Abstract Plants can be infected by a wide range of viruses that often cause important agronomic, economic and social impacts. Detection of viruses at premature stages of infection is crucial to allow control viral diseases and reduce economic losses. For that reason, the use of rapid, sensitive and accurate detection methods is recommended. Molecular techniques have revolutionized the way of plant virus detection and identification. Retrotranscription (RT)-polymerase chain reaction (PCR) is the 'gold standard' method for virus detection in most laboratories worldwide because of its sensitivity, specificity, simplicity and rapidity. Since its discovery, many versions and continuous improvements of PCR have been developed. Nested and co-operational RT-PCR achieve high sensitivity, decreasing contamination risks and multiplex RT-PCR offer the possibility to detect several targets in one assay.
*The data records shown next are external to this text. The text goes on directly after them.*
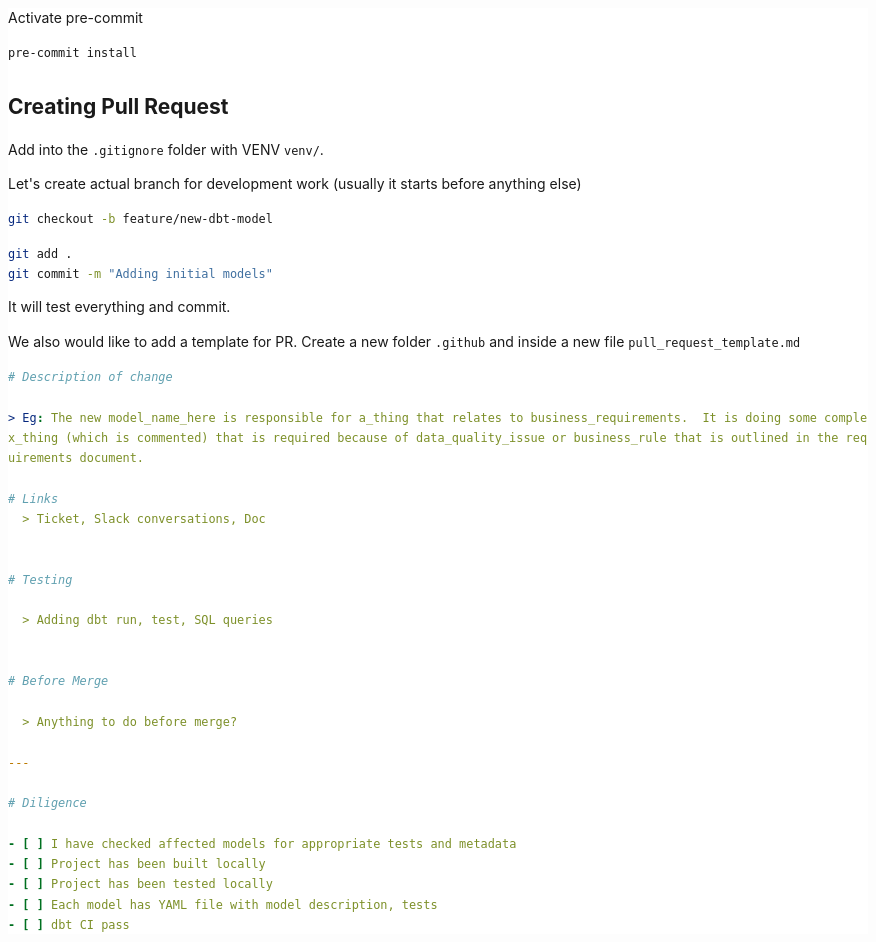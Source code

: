 Activate pre-commit

```bash
pre-commit install
```

## Creating Pull Request

Add into the `.gitignore` folder with VENV `venv/`.

Let's create actual branch for development work (usually it starts before anything else)

```bash
git checkout -b feature/new-dbt-model
```

```bash
git add .
git commit -m "Adding initial models"
```

It will test everything and commit.

We also would like to add a template for PR. Create a new folder `.github` and inside a new file `pull_request_template.md`

```yaml
# Description of change

> Eg: The new model_name_here is responsible for a_thing that relates to business_requirements.  It is doing some complex_thing (which is commented) that is required because of data_quality_issue or business_rule that is outlined in the requirements document.

# Links
  > Ticket, Slack conversations, Doc


# Testing

  > Adding dbt run, test, SQL queries


# Before Merge

  > Anything to do before merge?

---

# Diligence

- [ ] I have checked affected models for appropriate tests and metadata
- [ ] Project has been built locally
- [ ] Project has been tested locally
- [ ] Each model has YAML file with model description, tests
- [ ] dbt CI pass
```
The development of real-time RT-PCR completely revolutionized the way of virus detection and quantitation, contributing enormously to the control of plant virus diseases. Some novel molecular methods such as nucleic acids arrays, isothermal amplification, massive sequencing and biosensors could be applied in the future in most diagnostic laboratories. However, the use of validated and integrated protocols that include molecular techniques combined with serological or biological methods will increase the accuracy and reliability of virus detection. In this review, the main RT-PCR-based methods used for plant virus detection are described and the advantages and drawbacks of each of them are discussed.